(Records drawn from a dataset)
......

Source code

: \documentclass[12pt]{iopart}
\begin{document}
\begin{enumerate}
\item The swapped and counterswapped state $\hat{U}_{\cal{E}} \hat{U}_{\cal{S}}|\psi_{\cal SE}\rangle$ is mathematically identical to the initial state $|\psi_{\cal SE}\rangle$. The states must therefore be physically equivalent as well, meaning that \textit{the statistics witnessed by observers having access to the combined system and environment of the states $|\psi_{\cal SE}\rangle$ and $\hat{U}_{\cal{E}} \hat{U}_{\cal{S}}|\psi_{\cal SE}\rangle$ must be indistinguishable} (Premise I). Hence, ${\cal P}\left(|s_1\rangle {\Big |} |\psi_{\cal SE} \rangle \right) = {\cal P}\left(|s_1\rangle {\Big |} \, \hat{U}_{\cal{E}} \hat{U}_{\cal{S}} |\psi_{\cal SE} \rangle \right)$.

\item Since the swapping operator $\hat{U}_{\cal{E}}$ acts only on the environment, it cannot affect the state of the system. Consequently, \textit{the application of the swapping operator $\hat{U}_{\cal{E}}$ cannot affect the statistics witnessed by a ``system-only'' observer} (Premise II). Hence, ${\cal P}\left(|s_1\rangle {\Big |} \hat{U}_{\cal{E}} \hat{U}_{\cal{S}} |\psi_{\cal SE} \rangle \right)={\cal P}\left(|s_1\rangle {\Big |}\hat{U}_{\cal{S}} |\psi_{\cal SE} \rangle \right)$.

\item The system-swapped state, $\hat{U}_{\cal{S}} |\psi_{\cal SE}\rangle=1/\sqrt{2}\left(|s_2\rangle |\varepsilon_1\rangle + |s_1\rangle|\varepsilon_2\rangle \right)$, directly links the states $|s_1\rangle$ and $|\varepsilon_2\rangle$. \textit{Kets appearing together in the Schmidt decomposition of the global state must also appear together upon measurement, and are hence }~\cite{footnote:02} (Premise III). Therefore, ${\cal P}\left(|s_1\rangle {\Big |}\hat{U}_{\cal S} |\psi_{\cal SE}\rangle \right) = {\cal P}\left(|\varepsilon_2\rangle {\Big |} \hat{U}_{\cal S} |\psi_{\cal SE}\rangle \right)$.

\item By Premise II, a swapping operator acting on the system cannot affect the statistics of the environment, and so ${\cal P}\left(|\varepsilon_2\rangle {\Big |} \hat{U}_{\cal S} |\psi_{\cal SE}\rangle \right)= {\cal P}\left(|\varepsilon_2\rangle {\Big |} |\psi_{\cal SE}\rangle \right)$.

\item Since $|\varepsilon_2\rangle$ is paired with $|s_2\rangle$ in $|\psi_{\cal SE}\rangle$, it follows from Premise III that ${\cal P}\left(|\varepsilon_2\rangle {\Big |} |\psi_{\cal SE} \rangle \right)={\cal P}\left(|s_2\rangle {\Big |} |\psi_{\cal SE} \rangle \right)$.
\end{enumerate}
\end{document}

......

Directions for this task:
Without altering anything, print all of the data again.

Answer to this exercise:
Source code

: \documentclass[12pt]{iopart}
\begin{document}
\begin{enumerate}
\item The swapped and counterswapped state $\hat{U}_{\cal{E}} \hat{U}_{\cal{S}}|\psi_{\cal SE}\rangle$ is mathematically identical to the initial state $|\psi_{\cal SE}\rangle$. The states must therefore be physically equivalent as well, meaning that \textit{the statistics witnessed by observers having access to the combined system and environment of the states $|\psi_{\cal SE}\rangle$ and $\hat{U}_{\cal{E}} \hat{U}_{\cal{S}}|\psi_{\cal SE}\rangle$ must be indistinguishable} (Premise I). Hence, ${\cal P}\left(|s_1\rangle {\Big |} |\psi_{\cal SE} \rangle \right) = {\cal P}\left(|s_1\rangle {\Big |} \, \hat{U}_{\cal{E}} \hat{U}_{\cal{S}} |\psi_{\cal SE} \rangle \right)$.

\item Since the swapping operator $\hat{U}_{\cal{E}}$ acts only on the environment, it cannot affect the state of the system. Consequently, \textit{the application of the swapping operator $\hat{U}_{\cal{E}}$ cannot affect the statistics witnessed by a ``system-only'' observer} (Premise II). Hence, ${\cal P}\left(|s_1\rangle {\Big |} \hat{U}_{\cal{E}} \hat{U}_{\cal{S}} |\psi_{\cal SE} \rangle \right)={\cal P}\left(|s_1\rangle {\Big |}\hat{U}_{\cal{S}} |\psi_{\cal SE} \rangle \right)$.

\item The system-swapped state, $\hat{U}_{\cal{S}} |\psi_{\cal SE}\rangle=1/\sqrt{2}\left(|s_2\rangle |\varepsilon_1\rangle + |s_1\rangle|\varepsilon_2\rangle \right)$, directly links the states $|s_1\rangle$ and $|\varepsilon_2\rangle$. \textit{Kets appearing together in the Schmidt decomposition of the global state must also appear together upon measurement, and are hence }~\cite{footnote:02} (Premise III). Therefore, ${\cal P}\left(|s_1\rangle {\Big |}\hat{U}_{\cal S} |\psi_{\cal SE}\rangle \right) = {\cal P}\left(|\varepsilon_2\rangle {\Big |} \hat{U}_{\cal S} |\psi_{\cal SE}\rangle \right)$.

\item By Premise II, a swapping operator acting on the system cannot affect the statistics of the environment, and so ${\cal P}\left(|\varepsilon_2\rangle {\Big |} \hat{U}_{\cal S} |\psi_{\cal SE}\rangle \right)= {\cal P}\left(|\varepsilon_2\rangle {\Big |} |\psi_{\cal SE}\rangle \right)$.

\item Since $|\varepsilon_2\rangle$ is paired with $|s_2\rangle$ in $|\psi_{\cal SE}\rangle$, it follows from Premise III that ${\cal P}\left(|\varepsilon_2\rangle {\Big |} |\psi_{\cal SE} \rangle \right)={\cal P}\left(|s_2\rangle {\Big |} |\psi_{\cal SE} \rangle \right)$.
\end{enumerate}
\end{document}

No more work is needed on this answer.